● EXERCISE PROMPT
Please output exactly the part of the records below that opens with the line containing "## Libraries" and closes with the line containing "- Create a reducer", both lines included, and nothing else.

(RECORDS SUPPLIED Opens)

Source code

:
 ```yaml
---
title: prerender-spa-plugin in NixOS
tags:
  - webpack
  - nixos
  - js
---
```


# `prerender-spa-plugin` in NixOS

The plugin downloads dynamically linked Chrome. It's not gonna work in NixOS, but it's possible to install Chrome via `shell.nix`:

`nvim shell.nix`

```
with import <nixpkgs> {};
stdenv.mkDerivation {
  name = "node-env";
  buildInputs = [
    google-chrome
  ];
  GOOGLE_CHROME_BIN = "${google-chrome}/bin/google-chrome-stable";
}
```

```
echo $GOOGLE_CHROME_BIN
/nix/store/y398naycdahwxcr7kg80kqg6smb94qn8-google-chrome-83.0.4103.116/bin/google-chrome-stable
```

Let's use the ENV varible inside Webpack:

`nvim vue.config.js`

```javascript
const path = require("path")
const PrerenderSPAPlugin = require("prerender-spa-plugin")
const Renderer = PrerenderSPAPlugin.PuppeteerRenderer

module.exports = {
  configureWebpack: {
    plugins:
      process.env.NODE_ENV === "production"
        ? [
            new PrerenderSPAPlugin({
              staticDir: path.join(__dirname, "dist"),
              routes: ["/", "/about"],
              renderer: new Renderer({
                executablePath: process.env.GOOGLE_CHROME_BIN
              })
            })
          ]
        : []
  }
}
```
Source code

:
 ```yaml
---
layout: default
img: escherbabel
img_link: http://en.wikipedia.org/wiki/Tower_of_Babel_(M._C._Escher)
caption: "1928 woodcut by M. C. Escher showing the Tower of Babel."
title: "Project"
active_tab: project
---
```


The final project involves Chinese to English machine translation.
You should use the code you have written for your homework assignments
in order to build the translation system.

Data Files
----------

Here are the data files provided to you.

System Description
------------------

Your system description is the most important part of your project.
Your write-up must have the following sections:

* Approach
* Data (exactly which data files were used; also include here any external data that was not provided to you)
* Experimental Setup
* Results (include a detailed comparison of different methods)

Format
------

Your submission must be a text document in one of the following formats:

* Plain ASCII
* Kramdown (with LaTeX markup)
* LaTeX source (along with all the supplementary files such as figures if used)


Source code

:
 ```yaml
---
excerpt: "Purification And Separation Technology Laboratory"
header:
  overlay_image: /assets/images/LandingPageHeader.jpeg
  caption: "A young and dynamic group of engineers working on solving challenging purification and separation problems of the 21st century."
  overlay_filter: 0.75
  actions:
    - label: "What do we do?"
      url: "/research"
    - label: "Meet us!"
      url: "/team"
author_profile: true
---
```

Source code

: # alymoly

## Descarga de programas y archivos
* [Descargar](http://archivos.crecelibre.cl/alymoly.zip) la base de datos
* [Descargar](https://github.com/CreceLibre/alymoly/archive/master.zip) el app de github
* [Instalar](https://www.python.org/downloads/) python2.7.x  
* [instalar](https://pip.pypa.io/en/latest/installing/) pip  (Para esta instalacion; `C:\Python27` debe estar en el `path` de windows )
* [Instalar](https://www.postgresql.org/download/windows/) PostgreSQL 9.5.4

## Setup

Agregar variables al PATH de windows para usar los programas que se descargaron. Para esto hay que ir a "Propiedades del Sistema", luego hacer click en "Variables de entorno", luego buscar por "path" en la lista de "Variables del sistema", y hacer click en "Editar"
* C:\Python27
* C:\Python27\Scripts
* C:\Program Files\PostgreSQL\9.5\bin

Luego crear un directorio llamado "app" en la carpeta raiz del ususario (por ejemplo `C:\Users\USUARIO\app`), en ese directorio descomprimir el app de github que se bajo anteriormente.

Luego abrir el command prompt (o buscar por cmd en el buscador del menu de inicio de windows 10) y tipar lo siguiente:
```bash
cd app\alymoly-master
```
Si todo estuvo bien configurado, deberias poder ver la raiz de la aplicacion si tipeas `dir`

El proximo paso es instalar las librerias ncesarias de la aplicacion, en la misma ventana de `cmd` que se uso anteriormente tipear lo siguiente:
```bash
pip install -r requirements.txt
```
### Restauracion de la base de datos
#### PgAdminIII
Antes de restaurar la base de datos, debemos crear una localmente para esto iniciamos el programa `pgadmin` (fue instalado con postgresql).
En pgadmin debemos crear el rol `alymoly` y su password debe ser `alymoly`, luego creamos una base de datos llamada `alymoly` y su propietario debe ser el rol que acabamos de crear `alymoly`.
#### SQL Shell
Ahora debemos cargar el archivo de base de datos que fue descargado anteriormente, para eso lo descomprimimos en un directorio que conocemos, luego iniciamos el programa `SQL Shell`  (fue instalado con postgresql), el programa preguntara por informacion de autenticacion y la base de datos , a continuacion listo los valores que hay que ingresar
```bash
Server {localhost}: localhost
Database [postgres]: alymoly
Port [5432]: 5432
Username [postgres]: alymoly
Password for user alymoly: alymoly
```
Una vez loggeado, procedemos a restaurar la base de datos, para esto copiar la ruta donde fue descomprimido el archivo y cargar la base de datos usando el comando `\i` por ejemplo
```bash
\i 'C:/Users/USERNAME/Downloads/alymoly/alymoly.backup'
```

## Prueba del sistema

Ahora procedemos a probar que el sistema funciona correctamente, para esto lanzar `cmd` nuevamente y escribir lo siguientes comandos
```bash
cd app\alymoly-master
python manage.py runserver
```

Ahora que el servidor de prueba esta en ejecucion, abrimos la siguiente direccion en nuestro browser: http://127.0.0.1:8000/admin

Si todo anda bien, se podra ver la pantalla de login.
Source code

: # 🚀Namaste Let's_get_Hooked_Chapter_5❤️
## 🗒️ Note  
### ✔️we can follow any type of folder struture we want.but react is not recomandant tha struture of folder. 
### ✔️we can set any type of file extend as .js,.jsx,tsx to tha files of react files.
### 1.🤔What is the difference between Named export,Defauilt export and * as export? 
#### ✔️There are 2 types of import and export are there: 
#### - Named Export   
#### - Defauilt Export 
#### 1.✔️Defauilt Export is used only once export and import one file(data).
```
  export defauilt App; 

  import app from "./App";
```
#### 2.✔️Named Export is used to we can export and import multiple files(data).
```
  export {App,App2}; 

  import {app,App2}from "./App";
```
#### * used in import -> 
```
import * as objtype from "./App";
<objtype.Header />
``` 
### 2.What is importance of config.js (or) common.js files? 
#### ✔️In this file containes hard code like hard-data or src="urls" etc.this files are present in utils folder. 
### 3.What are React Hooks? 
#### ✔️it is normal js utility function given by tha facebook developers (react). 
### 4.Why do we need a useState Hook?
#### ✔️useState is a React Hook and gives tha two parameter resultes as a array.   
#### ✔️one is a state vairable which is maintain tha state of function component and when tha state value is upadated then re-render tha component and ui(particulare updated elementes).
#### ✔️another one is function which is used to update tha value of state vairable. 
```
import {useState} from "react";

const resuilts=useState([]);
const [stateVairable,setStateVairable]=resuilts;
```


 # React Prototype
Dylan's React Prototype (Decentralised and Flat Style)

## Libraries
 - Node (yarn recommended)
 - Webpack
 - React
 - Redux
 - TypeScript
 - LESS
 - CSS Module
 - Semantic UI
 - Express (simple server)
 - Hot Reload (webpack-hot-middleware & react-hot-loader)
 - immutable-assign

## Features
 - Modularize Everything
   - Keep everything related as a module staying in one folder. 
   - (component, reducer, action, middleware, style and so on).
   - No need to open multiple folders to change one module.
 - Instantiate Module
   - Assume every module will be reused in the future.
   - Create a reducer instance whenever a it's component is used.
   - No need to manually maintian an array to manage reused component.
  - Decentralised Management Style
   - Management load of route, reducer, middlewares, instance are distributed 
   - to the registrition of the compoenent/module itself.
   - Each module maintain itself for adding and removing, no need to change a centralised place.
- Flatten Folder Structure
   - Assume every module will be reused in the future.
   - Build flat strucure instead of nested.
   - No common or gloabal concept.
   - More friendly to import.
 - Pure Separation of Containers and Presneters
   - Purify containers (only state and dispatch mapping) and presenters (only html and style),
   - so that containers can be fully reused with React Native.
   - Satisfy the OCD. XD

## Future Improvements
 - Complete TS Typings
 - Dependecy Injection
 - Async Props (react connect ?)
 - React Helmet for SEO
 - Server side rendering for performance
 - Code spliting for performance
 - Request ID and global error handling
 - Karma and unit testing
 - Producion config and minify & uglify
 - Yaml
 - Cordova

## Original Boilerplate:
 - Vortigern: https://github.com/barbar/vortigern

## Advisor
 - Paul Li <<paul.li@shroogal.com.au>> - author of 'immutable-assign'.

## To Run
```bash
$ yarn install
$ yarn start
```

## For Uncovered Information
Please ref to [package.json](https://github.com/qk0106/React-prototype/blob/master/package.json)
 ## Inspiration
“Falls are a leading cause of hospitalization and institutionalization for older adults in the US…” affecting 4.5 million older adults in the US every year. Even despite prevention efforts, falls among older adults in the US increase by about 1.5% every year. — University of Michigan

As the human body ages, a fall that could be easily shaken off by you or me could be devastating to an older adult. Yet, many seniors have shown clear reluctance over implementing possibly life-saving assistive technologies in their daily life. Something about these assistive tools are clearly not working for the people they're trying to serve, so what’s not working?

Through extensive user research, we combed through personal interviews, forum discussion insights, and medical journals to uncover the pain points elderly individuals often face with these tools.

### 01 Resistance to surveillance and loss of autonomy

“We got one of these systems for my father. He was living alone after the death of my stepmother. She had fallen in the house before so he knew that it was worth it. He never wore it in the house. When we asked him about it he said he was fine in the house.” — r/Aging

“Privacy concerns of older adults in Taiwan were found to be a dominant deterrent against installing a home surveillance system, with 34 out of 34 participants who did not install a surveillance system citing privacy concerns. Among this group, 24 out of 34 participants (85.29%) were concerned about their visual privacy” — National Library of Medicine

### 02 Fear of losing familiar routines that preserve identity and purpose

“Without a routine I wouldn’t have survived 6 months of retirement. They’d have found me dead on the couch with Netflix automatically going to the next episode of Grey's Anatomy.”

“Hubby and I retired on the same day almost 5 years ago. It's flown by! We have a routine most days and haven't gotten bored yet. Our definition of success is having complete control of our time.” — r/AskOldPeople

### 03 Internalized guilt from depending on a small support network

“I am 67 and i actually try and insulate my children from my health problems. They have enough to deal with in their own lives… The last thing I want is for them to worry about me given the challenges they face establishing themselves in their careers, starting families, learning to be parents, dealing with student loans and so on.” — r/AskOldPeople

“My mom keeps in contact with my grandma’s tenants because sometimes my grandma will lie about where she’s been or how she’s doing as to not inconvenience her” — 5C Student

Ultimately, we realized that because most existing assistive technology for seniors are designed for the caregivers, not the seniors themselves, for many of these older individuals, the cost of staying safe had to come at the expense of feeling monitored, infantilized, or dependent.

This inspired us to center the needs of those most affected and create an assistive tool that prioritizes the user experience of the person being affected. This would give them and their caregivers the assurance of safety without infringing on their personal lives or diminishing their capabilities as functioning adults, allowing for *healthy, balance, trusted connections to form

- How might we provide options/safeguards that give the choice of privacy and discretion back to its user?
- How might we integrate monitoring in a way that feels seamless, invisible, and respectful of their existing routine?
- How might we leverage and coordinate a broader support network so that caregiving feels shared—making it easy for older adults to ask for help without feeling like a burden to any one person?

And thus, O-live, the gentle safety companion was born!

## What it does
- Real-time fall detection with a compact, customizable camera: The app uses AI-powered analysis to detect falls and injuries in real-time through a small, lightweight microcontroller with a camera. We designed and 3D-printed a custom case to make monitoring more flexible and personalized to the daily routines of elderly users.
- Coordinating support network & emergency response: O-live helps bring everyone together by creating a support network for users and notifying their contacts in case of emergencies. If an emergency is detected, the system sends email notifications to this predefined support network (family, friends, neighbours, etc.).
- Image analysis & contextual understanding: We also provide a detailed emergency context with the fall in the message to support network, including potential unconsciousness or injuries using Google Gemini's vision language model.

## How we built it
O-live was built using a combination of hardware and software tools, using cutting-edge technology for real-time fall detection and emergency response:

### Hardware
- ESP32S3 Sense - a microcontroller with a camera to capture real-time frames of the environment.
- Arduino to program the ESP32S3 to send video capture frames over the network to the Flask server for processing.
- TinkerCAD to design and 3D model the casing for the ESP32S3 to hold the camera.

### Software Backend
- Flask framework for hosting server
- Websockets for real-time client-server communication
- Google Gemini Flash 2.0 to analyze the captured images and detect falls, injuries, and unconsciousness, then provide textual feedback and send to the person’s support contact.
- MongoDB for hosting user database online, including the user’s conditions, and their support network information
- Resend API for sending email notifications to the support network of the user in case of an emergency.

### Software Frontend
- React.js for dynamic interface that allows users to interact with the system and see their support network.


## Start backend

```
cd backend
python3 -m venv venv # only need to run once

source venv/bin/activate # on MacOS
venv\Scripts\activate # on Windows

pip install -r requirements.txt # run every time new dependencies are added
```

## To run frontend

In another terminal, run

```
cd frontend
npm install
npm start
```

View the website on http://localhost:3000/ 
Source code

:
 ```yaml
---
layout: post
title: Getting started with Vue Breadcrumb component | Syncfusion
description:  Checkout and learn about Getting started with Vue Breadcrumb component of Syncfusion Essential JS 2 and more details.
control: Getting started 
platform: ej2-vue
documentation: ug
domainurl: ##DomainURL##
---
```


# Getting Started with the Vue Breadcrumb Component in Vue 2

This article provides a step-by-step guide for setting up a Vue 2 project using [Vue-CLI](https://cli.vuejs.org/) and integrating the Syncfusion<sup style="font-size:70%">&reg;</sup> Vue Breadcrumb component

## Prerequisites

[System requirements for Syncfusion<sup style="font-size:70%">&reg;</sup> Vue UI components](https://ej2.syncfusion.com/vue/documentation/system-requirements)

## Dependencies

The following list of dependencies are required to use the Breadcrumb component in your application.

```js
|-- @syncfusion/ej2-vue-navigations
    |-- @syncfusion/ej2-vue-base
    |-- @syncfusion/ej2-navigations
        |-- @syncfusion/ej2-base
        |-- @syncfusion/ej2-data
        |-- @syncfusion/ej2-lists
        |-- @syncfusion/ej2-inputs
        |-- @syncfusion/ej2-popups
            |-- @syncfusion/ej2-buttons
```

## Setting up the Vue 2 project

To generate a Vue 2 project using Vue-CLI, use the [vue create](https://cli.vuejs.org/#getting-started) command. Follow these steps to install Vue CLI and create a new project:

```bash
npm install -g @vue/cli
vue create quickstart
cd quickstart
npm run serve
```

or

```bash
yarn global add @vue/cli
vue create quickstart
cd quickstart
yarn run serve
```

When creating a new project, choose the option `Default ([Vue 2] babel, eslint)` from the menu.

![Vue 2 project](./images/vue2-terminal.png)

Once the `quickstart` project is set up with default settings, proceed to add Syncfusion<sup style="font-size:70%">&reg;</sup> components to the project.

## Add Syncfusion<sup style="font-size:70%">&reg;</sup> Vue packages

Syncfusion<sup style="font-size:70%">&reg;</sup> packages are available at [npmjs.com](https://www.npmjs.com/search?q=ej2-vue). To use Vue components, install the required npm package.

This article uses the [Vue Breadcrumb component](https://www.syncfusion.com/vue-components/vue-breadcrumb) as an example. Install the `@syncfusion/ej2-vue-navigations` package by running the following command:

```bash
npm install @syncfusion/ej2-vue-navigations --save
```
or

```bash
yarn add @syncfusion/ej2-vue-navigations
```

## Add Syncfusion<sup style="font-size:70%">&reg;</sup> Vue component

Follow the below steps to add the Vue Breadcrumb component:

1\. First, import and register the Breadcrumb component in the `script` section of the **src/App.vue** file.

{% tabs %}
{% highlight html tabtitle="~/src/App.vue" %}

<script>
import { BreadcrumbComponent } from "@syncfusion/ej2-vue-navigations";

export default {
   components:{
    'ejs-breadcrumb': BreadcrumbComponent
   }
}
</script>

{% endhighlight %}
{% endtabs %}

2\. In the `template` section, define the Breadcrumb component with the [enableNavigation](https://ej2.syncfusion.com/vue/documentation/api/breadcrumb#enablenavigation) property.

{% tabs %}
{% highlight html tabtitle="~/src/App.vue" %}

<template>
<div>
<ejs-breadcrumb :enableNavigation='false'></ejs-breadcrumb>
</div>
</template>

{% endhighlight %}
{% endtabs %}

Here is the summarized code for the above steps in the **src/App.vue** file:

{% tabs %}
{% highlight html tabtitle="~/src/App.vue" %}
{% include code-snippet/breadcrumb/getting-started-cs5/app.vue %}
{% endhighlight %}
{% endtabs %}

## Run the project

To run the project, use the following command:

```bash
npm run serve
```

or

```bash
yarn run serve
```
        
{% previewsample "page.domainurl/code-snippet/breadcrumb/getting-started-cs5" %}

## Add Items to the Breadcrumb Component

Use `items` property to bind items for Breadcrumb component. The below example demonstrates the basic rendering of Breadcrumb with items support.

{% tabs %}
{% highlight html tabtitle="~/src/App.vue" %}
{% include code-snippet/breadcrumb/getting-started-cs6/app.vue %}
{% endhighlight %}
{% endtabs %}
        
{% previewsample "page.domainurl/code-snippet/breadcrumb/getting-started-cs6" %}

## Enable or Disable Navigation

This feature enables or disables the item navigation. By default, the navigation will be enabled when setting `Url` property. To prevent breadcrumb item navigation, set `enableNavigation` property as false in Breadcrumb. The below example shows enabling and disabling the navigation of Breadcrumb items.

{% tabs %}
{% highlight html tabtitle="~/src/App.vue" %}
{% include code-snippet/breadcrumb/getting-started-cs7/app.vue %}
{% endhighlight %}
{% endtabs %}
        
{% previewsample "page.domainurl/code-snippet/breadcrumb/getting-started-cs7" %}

(RECORDS SUPPLIED Closes)

● ANSWER TO THIS TASK
## Libraries
 - Node (yarn recommended)
 - Webpack
 - React
 - Redux
 - TypeScript
 - LESS
 - CSS Module
 - Semantic UI
 - Express (simple server)
 - Hot Reload (webpack-hot-middleware & react-hot-loader)
 - immutable-assign

## Features
 - Modularize Everything
   - Keep everything related as a module staying in one folder. 
   - (component, reducer, action, middleware, style and so on).
   - No need to open multiple folders to change one module.
 - Instantiate Module
   - Assume every module will be reused in the future.
   - Create a reducer instance whenever a it's component is used.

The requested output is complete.